EXERCISE DETAILS. Please copy each line in the records below that contains the string "height".

RECORD EXCERPTS.
□ □ □ □ □
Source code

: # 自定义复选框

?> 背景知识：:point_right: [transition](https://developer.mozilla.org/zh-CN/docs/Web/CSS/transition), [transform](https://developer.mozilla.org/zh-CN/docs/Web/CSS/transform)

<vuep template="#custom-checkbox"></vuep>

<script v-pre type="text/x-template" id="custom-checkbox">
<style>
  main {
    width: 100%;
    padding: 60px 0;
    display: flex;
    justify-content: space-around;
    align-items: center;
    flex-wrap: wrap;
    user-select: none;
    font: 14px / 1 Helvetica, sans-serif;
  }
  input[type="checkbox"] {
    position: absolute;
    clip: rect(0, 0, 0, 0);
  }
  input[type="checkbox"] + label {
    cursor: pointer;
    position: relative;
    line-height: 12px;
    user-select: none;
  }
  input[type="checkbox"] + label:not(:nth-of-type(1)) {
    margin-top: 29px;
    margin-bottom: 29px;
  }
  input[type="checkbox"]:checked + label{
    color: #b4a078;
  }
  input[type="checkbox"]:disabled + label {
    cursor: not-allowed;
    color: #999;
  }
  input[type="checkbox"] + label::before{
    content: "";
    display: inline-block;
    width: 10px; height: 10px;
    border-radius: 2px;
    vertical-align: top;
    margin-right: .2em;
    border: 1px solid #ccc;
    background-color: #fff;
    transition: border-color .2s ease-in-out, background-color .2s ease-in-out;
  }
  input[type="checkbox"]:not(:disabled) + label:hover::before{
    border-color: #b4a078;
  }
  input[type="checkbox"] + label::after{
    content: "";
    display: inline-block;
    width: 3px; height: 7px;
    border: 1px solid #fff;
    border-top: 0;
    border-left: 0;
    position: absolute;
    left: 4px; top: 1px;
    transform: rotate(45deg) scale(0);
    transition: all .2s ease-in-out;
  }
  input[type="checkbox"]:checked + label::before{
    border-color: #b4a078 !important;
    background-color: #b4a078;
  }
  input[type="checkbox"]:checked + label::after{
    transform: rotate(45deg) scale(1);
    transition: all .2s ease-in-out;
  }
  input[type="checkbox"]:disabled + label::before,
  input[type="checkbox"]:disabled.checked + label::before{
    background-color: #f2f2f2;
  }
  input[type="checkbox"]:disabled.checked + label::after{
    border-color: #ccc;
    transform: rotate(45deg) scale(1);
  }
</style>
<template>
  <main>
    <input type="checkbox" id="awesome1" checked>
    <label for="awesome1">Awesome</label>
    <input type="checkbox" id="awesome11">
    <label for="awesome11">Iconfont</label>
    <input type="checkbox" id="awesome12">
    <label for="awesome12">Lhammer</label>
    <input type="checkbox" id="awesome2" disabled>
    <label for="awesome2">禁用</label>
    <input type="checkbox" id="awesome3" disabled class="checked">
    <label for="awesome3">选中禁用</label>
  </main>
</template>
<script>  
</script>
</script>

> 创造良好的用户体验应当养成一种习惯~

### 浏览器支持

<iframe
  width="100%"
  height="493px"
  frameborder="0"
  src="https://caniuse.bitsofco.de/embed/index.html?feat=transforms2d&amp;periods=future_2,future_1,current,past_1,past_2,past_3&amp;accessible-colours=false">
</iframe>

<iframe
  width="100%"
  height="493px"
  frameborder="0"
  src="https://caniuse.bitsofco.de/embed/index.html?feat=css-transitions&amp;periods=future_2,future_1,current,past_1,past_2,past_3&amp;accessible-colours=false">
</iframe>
□ □ □ □ □
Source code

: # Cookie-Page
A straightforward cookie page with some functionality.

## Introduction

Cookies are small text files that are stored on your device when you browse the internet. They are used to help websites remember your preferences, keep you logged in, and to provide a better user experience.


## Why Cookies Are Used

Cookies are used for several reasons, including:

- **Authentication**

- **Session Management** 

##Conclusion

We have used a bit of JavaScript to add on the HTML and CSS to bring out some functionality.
□ □ □ □ □
REPLY.
    line-height: 12px;
    width: 10px; height: 10px;
    width: 3px; height: 7px;
  height="493px"
  height="493px"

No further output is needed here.